John Updike is one of those authors who, when I read them, I find myself asking the question, "Dudes. Have your children read this?" Another John comes to mind… last name, Irving. These writers seem to be fearless regarding whichever reader's sensitivities they may be over-activating.
And I, for one, admire this.
Here in Roger's Version, published in 1986, Updike is true to form, every character having their demons loosened and running amok, it seems.
In this one, there is an added emphasis on that word "seems" though, because it's written in first-person by what can only be concluded to be a very unreliable narrator, a professor of church history, named Roger Lambert. The majority of the book is an account of stuff he cannot possibly know, for the most part.
You could say that the entire thing revolves around an imagined affair that his wife Esther is having with a young computer whiz kid -- a university student who approaches Roger hoping he can influence the tenured prof into negotiating a grant for him to fund a project wherein he is attempting to prove the existence of God.

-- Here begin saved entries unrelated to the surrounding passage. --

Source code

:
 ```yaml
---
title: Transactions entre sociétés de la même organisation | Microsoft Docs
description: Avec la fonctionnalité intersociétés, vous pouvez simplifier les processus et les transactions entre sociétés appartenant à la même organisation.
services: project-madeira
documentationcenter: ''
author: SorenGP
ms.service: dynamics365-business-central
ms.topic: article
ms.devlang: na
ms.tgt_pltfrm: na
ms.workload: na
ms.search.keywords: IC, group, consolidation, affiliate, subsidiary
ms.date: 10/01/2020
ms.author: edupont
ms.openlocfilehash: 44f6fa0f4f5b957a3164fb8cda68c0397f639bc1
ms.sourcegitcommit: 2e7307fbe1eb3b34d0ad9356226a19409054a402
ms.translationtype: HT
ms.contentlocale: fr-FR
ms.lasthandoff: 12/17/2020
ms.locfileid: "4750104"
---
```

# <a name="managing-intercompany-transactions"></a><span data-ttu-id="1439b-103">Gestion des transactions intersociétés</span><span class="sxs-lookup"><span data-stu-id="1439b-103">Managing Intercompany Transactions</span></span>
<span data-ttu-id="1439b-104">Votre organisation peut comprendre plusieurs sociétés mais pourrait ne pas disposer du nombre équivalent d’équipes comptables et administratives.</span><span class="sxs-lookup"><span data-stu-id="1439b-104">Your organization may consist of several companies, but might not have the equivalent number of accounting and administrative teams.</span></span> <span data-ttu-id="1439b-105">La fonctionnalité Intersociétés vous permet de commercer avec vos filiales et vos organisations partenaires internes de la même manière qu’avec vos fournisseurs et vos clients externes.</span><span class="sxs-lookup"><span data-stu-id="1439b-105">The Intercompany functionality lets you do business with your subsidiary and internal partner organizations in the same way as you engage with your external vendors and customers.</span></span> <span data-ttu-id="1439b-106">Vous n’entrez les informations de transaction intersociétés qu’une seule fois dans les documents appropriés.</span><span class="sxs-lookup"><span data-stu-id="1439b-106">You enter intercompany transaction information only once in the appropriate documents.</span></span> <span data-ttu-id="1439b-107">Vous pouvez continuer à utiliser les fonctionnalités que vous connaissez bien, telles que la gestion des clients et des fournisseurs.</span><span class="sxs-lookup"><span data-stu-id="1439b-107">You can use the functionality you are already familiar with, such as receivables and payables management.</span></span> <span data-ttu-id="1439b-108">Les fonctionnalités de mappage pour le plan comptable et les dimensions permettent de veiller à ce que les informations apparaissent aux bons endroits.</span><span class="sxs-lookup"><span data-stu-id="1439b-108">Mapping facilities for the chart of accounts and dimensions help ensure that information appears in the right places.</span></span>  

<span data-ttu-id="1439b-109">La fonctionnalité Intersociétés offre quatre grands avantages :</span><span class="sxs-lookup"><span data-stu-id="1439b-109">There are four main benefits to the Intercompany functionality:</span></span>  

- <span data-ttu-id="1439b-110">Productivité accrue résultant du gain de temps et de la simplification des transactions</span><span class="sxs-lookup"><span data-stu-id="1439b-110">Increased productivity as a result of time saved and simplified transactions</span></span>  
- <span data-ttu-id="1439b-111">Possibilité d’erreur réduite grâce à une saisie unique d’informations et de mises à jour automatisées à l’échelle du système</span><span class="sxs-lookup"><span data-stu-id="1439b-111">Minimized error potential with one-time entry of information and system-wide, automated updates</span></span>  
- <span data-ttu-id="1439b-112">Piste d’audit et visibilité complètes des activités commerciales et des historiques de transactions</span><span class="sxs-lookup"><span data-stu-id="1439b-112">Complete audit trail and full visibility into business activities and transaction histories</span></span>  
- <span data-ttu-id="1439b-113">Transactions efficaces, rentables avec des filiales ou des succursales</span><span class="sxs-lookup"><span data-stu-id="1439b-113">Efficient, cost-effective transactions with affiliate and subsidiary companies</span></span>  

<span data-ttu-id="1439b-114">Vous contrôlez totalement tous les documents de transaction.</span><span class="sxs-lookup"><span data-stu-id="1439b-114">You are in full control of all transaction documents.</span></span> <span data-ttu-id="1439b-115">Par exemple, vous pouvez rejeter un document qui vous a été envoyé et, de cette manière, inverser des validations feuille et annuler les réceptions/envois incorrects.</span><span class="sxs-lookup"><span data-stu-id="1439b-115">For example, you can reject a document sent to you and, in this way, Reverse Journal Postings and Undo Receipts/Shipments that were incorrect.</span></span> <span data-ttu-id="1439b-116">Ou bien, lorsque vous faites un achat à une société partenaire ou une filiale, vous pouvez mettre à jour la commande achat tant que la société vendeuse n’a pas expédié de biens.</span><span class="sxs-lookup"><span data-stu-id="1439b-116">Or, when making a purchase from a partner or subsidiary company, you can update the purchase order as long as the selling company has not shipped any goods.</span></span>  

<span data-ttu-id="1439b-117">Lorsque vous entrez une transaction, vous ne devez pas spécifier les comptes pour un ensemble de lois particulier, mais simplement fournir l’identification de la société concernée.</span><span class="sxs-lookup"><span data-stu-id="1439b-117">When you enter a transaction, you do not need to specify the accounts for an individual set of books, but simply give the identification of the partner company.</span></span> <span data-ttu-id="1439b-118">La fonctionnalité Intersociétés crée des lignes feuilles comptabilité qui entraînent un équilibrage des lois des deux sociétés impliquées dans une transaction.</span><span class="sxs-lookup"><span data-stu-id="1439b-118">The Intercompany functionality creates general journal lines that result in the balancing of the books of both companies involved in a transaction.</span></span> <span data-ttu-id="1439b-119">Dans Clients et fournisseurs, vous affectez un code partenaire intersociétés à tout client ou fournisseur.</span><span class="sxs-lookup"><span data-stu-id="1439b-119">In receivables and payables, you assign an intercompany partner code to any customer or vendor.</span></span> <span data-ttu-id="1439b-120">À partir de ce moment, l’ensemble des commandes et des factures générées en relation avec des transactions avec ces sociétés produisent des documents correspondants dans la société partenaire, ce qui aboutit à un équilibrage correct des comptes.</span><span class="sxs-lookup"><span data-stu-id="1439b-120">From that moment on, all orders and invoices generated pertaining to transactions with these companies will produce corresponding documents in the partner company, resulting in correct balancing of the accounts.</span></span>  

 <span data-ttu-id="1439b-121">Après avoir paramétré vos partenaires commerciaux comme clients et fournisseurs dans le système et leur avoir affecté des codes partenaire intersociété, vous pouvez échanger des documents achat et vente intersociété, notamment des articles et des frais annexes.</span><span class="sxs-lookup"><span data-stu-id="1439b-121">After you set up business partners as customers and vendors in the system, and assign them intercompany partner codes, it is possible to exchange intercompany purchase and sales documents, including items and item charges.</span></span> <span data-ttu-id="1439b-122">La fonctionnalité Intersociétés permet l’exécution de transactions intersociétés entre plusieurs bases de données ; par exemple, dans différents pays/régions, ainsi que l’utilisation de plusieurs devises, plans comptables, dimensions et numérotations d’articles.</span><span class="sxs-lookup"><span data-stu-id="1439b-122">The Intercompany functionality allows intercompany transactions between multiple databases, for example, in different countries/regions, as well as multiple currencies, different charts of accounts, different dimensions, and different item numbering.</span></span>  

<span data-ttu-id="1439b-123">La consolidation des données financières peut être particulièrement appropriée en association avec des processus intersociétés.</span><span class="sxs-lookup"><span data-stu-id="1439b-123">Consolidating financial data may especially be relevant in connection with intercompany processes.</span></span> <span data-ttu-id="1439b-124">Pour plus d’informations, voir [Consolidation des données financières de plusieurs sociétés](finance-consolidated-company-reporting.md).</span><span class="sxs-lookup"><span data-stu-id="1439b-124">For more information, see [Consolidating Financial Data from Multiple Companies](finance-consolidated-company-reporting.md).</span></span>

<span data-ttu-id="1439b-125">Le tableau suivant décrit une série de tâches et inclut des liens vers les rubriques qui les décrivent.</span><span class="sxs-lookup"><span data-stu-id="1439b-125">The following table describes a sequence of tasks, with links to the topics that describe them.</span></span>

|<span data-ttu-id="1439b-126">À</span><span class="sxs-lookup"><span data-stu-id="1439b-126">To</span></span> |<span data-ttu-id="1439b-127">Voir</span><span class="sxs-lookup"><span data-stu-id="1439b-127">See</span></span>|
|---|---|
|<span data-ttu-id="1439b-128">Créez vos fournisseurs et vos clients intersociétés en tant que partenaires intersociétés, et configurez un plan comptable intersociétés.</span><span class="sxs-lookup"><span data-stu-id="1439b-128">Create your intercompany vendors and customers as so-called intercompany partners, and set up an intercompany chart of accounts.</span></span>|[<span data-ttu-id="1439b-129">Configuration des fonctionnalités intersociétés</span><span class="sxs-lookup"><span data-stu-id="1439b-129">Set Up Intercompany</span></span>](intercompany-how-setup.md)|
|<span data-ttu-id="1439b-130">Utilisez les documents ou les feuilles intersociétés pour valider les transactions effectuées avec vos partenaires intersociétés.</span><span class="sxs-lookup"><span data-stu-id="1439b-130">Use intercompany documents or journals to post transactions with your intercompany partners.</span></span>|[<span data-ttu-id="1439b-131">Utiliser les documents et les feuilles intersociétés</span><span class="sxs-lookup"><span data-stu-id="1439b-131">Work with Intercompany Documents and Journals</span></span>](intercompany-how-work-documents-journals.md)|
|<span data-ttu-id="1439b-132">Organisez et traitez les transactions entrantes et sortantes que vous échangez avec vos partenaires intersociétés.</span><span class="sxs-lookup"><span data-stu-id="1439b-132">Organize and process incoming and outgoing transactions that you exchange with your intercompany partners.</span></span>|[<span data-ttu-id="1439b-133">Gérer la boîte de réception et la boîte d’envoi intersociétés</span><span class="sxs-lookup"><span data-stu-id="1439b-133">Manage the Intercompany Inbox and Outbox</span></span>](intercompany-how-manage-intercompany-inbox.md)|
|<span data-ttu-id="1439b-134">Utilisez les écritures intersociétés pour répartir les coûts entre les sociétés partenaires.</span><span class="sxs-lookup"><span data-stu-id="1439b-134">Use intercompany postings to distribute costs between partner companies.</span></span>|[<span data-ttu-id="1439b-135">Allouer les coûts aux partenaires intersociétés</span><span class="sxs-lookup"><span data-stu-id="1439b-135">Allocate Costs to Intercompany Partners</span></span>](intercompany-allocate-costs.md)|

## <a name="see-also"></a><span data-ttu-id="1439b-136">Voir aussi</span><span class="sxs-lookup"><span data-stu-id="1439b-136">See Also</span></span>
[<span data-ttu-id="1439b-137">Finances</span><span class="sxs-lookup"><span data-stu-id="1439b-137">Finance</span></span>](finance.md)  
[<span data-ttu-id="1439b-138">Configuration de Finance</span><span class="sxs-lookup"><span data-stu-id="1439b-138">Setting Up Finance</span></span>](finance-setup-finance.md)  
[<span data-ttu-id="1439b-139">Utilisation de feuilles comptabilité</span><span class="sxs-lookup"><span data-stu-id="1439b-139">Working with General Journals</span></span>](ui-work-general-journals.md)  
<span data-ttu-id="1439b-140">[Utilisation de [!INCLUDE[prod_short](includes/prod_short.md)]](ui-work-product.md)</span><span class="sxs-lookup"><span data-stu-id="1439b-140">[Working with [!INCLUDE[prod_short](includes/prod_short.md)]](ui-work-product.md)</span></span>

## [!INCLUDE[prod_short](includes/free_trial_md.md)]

Dale, the wannabe theological wunderkind, succeeds in getting the grant -- but at the expense of coming to loggerheads with Professor Lambert concerning the very goal of the project. Roger does not agree that the existence of God should become a proven fact. The reader begins to realize that Lambert's going-to-bat [as it were] for Dale, is a veiled desire to see the kid fail. And meanwhile, Roger concocts an elaborate and detailed affair between Dale and Esther. We are never sure if anything is really taking place as Roger imagines it to be. In a sense, everything within the book is Roger's "version" of it.
Even when he himself develops a lust-filled attraction to his highly promiscuous runaway niece, Verna. She is a mere 19 turning 20. This is the second inner stream of the story. Again, we are never really sure if we are getting an accurate record of what takes place. But if we are, then Roger is entertaining a roomful of demons moreso than everyone else combined, as they are, in his over-active imagination.
It is a well-written, well-conceived book.
I only wish I had read it earlier. As in, 26 years ago, when it was hot off the presses and I myself [in 1987] was entering a four-year course in theology. In and around the blatantly described sex scenes [imagined or not] the book raises a myriad of relevant questions about not only the existence of God, but existence itself. Reading it back then may have helped influence some of my own thoughts on these issues while I wrestled them to the ground for the next two decades.
Then again, I still wrestle them today.